**Directions for this task**
Output only the lines from the start of the entries through the line holding "decorating vanilla buffet.". Each line must match the original exactly.

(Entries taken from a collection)
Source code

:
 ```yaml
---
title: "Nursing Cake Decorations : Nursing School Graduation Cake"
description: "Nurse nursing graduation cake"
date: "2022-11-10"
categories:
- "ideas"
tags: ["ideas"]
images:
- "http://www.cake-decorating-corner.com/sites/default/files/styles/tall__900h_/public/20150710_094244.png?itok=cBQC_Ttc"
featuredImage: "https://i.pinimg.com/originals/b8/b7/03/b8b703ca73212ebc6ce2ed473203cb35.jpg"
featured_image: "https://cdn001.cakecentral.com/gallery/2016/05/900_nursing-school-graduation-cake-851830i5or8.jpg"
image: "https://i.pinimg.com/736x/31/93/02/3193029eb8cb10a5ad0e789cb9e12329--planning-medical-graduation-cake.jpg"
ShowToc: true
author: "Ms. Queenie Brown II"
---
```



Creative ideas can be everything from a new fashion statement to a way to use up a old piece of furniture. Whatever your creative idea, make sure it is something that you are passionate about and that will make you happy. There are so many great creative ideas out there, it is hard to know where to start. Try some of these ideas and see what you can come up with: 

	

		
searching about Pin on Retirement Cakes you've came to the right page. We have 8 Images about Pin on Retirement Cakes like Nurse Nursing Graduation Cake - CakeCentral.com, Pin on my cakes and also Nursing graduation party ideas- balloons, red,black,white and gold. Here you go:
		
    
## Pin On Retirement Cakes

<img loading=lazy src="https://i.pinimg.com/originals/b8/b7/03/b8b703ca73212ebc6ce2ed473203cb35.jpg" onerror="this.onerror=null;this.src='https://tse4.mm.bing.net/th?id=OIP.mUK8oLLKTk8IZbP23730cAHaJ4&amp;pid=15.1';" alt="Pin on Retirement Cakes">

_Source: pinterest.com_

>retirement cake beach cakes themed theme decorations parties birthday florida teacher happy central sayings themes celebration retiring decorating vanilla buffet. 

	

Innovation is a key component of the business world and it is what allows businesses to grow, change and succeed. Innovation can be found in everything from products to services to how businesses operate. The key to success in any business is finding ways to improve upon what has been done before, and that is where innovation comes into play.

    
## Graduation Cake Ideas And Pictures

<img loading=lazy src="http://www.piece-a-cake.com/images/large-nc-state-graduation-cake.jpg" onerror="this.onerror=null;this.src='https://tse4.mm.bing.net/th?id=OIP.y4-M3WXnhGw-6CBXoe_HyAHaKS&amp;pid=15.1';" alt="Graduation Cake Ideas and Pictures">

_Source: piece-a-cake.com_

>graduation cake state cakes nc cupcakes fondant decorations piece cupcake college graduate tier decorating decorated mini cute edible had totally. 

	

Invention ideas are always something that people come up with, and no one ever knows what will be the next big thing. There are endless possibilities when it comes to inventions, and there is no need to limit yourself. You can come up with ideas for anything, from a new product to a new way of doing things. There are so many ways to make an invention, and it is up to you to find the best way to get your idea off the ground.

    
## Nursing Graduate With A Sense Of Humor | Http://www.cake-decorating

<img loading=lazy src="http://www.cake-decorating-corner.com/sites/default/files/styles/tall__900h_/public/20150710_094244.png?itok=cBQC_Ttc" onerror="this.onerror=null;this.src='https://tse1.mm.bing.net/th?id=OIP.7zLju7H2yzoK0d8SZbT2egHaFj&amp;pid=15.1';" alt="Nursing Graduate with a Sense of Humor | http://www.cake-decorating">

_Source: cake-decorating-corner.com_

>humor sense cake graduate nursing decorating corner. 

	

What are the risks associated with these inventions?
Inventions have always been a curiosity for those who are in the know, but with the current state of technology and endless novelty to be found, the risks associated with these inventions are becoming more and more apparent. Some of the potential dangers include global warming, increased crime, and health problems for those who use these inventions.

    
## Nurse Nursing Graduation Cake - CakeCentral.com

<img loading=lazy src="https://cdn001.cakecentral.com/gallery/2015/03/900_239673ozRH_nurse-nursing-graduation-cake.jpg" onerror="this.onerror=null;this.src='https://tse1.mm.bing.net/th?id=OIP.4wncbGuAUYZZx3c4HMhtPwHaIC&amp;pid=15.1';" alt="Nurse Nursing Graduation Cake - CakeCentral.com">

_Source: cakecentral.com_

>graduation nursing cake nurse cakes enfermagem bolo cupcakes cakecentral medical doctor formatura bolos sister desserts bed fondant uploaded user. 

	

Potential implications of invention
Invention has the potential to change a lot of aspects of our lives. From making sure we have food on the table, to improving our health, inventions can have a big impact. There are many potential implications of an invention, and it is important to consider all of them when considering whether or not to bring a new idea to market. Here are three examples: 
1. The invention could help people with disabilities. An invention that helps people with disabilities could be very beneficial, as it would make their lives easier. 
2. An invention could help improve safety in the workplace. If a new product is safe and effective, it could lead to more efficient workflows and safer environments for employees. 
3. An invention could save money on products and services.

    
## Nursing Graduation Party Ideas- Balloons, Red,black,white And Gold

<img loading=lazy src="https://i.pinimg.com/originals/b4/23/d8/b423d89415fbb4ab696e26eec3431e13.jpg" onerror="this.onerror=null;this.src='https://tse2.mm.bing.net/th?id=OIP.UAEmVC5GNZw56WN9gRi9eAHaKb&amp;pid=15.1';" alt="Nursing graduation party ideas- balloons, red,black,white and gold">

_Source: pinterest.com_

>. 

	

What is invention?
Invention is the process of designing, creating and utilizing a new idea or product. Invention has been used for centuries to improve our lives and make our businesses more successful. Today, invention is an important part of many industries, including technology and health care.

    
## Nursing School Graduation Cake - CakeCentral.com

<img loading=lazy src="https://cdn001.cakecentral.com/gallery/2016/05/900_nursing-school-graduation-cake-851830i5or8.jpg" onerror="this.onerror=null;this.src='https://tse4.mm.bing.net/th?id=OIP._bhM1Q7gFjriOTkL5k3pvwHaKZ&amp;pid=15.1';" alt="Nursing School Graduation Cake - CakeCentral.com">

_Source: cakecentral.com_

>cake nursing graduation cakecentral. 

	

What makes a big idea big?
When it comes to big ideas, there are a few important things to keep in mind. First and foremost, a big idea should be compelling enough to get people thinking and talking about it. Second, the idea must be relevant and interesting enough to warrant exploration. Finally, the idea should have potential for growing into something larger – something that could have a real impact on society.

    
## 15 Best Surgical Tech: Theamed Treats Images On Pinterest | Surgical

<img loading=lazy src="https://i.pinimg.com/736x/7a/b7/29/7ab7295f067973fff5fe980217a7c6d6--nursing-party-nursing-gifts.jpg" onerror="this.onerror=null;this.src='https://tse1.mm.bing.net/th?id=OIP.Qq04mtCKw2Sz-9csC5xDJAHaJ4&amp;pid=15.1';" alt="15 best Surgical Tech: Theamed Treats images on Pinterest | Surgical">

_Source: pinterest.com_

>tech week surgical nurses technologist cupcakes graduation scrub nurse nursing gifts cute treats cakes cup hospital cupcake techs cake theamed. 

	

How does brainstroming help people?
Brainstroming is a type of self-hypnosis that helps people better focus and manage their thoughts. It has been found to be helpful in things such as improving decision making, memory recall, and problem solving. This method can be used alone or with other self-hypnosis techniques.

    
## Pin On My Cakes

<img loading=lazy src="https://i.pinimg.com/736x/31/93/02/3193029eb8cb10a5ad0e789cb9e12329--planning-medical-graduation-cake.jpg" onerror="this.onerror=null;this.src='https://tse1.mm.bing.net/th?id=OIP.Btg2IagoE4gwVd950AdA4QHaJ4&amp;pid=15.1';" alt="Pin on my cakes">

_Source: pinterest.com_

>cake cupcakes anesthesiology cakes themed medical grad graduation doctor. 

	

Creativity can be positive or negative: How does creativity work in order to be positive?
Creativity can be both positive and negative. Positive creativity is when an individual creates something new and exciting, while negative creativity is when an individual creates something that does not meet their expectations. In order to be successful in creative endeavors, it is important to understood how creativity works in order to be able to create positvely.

**Task solution**
Source code

:
 ```yaml
---
title: "Nursing Cake Decorations : Nursing School Graduation Cake"
description: "Nurse nursing graduation cake"
date: "2022-11-10"
categories:
- "ideas"
tags: ["ideas"]
images:
- "http://www.cake-decorating-corner.com/sites/default/files/styles/tall__900h_/public/20150710_094244.png?itok=cBQC_Ttc"
featuredImage: "https://i.pinimg.com/originals/b8/b7/03/b8b703ca73212ebc6ce2ed473203cb35.jpg"
featured_image: "https://cdn001.cakecentral.com/gallery/2016/05/900_nursing-school-graduation-cake-851830i5or8.jpg"
image: "https://i.pinimg.com/736x/31/93/02/3193029eb8cb10a5ad0e789cb9e12329--planning-medical-graduation-cake.jpg"
ShowToc: true
author: "Ms. Queenie Brown II"
---
```



Creative ideas can be everything from a new fashion statement to a way to use up a old piece of furniture. Whatever your creative idea, make sure it is something that you are passionate about and that will make you happy. There are so many great creative ideas out there, it is hard to know where to start. Try some of these ideas and see what you can come up with: 

	

		
searching about Pin on Retirement Cakes you've came to the right page. We have 8 Images about Pin on Retirement Cakes like Nurse Nursing Graduation Cake - CakeCentral.com, Pin on my cakes and also Nursing graduation party ideas- balloons, red,black,white and gold. Here you go:
		
    
## Pin On Retirement Cakes

<img loading=lazy src="https://i.pinimg.com/originals/b8/b7/03/b8b703ca73212ebc6ce2ed473203cb35.jpg" onerror="this.onerror=null;this.src='https://tse4.mm.bing.net/th?id=OIP.mUK8oLLKTk8IZbP23730cAHaJ4&amp;pid=15.1';" alt="Pin on Retirement Cakes">

_Source: pinterest.com_

>retirement cake beach cakes themed theme decorations parties birthday florida teacher happy central sayings themes celebration retiring decorating vanilla buffet. 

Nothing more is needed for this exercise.